## To do
Please return all lines in the listing holding the word "activity".
════
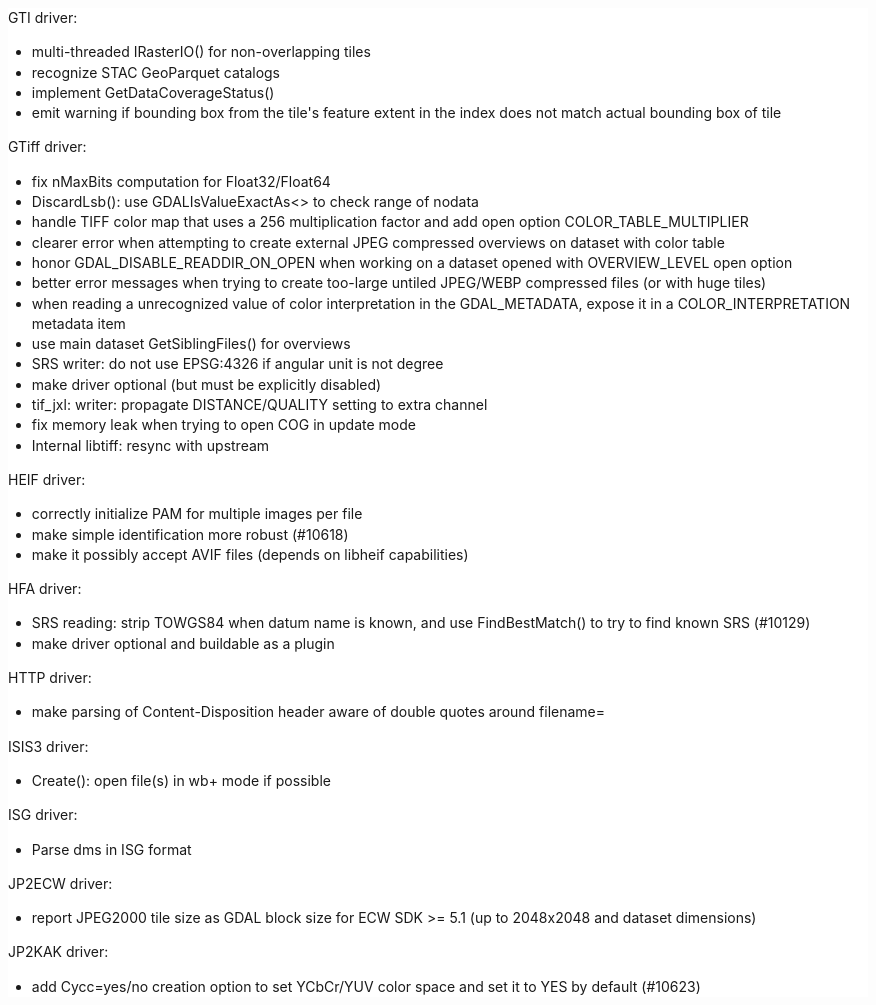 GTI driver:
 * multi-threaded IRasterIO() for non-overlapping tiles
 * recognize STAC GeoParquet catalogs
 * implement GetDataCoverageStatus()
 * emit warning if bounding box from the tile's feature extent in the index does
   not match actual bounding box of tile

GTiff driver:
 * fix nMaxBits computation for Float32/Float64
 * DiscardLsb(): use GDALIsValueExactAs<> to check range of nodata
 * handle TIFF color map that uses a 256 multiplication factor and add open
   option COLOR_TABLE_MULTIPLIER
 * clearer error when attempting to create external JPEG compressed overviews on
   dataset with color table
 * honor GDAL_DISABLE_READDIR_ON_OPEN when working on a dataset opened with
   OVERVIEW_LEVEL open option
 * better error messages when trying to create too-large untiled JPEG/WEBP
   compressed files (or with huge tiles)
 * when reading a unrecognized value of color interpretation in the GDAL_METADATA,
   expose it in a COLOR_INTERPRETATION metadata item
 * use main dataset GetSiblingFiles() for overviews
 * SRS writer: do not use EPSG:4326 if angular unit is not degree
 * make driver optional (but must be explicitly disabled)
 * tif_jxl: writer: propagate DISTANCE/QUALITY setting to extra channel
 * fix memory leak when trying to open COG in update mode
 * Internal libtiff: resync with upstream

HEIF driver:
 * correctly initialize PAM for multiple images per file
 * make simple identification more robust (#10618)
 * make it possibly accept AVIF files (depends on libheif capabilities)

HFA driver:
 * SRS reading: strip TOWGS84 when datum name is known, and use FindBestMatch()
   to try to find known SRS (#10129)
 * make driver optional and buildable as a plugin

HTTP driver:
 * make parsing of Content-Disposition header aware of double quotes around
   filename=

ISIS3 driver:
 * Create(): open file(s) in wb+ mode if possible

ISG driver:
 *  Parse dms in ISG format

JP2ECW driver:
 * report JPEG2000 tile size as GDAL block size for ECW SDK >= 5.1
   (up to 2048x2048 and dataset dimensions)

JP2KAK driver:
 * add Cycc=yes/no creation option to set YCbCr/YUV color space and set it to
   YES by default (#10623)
════
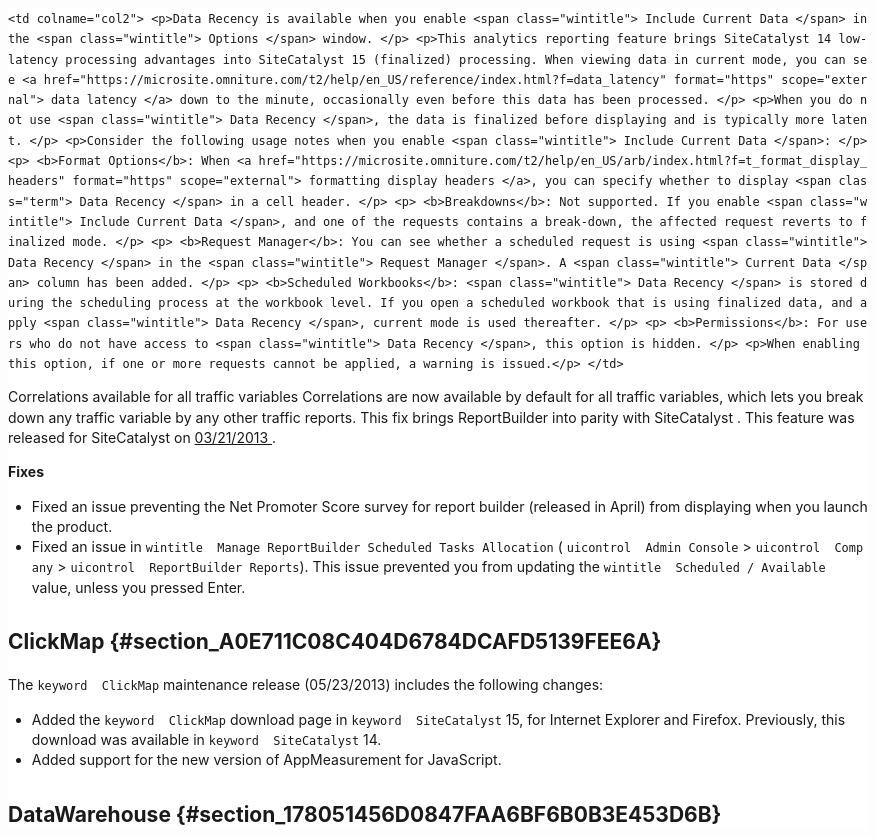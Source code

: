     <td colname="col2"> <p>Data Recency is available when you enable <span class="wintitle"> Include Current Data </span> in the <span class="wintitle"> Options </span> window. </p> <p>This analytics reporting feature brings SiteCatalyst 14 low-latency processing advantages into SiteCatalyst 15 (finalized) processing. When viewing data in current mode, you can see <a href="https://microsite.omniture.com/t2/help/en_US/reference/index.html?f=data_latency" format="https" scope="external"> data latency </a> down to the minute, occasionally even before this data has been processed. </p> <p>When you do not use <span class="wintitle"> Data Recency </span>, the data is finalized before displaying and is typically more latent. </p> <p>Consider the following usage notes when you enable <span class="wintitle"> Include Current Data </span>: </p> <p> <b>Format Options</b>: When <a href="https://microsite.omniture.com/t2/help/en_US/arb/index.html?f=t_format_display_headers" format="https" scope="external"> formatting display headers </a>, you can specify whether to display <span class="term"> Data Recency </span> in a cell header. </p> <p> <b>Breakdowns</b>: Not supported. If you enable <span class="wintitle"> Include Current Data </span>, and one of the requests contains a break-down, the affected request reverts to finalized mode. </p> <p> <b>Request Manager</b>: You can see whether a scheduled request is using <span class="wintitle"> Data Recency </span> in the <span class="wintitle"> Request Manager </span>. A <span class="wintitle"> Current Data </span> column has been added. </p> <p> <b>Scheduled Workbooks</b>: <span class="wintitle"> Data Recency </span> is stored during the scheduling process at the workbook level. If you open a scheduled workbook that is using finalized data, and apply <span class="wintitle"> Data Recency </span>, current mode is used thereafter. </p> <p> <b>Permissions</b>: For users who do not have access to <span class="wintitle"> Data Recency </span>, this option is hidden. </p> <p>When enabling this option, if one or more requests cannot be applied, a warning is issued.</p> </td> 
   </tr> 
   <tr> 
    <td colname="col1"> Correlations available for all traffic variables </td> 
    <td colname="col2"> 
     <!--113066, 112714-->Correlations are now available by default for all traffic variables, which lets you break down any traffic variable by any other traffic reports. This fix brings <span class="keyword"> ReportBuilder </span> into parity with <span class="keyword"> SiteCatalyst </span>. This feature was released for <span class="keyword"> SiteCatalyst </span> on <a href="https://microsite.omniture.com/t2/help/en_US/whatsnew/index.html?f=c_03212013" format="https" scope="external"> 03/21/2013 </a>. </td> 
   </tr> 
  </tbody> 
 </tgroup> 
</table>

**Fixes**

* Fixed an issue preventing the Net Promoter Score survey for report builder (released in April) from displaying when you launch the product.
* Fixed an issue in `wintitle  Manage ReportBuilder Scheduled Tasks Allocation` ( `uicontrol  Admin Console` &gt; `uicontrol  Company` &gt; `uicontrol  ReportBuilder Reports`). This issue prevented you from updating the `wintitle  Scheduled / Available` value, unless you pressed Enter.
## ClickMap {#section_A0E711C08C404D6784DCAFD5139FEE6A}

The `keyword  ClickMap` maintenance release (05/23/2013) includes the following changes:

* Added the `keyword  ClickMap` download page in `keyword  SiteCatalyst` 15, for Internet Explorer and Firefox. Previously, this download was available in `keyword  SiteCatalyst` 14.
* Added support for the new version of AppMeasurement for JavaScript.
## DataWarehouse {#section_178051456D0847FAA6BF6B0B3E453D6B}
════
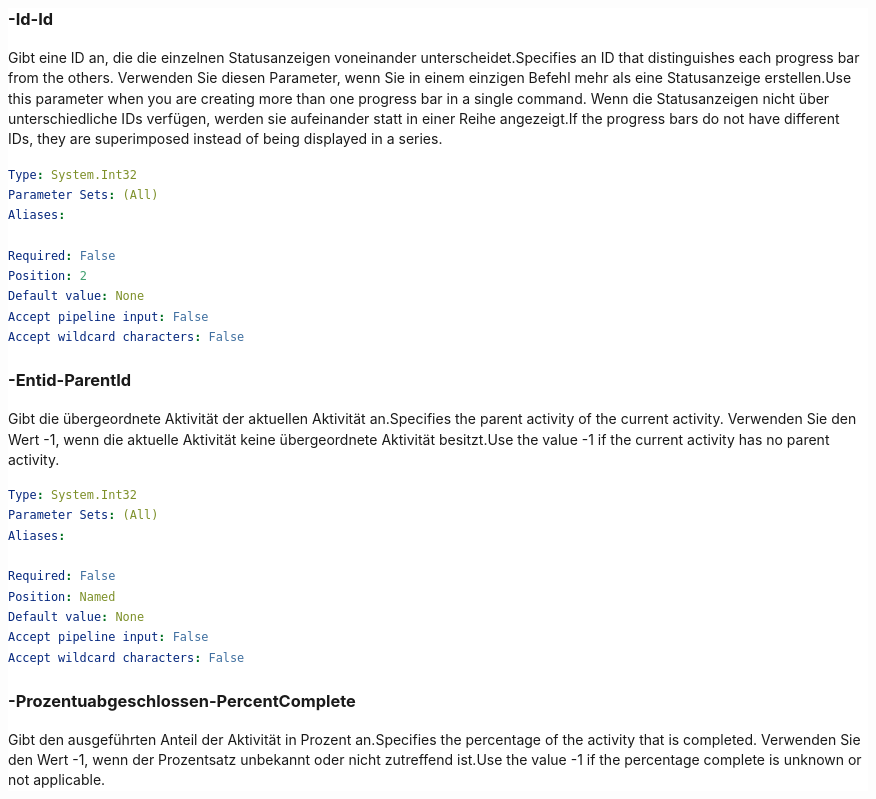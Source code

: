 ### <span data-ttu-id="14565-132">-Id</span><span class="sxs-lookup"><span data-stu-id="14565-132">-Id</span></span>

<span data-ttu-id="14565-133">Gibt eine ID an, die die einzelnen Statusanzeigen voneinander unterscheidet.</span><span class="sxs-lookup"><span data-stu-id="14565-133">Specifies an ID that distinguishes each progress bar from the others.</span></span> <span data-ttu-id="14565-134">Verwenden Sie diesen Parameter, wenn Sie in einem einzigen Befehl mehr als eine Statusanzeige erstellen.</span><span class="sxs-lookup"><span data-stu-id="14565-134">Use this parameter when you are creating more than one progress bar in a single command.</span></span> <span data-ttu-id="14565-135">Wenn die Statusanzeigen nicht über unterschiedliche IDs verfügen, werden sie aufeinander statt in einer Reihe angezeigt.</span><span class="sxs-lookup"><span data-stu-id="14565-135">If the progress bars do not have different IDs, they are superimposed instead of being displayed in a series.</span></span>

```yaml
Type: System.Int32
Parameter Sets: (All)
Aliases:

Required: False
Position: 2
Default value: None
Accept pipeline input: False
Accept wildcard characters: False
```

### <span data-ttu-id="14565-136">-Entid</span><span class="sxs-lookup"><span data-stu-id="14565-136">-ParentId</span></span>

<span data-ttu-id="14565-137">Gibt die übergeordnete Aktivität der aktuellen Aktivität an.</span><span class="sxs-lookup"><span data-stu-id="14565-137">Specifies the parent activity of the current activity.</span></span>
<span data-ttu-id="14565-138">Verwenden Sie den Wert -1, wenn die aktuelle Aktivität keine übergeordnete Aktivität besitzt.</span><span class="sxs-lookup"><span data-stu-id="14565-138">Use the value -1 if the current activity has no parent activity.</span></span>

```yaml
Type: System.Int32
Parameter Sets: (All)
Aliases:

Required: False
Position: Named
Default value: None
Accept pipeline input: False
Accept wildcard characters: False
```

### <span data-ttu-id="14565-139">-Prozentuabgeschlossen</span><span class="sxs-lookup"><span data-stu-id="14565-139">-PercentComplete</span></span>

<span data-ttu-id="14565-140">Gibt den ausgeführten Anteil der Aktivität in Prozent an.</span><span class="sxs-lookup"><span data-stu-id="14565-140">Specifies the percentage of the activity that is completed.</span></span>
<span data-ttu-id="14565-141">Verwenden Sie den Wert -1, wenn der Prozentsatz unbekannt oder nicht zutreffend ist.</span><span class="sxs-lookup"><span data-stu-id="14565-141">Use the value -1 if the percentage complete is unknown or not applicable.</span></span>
════
## Task answer
<span data-ttu-id="14565-137">Gibt die übergeordnete Aktivität der aktuellen Aktivität an.</span><span class="sxs-lookup"><span data-stu-id="14565-137">Specifies the parent activity of the current activity.</span></span>
<span data-ttu-id="14565-138">Verwenden Sie den Wert -1, wenn die aktuelle Aktivität keine übergeordnete Aktivität besitzt.</span><span class="sxs-lookup"><span data-stu-id="14565-138">Use the value -1 if the current activity has no parent activity.</span></span>
<span data-ttu-id="14565-140">Gibt den ausgeführten Anteil der Aktivität in Prozent an.</span><span class="sxs-lookup"><span data-stu-id="14565-140">Specifies the percentage of the activity that is completed.</span></span>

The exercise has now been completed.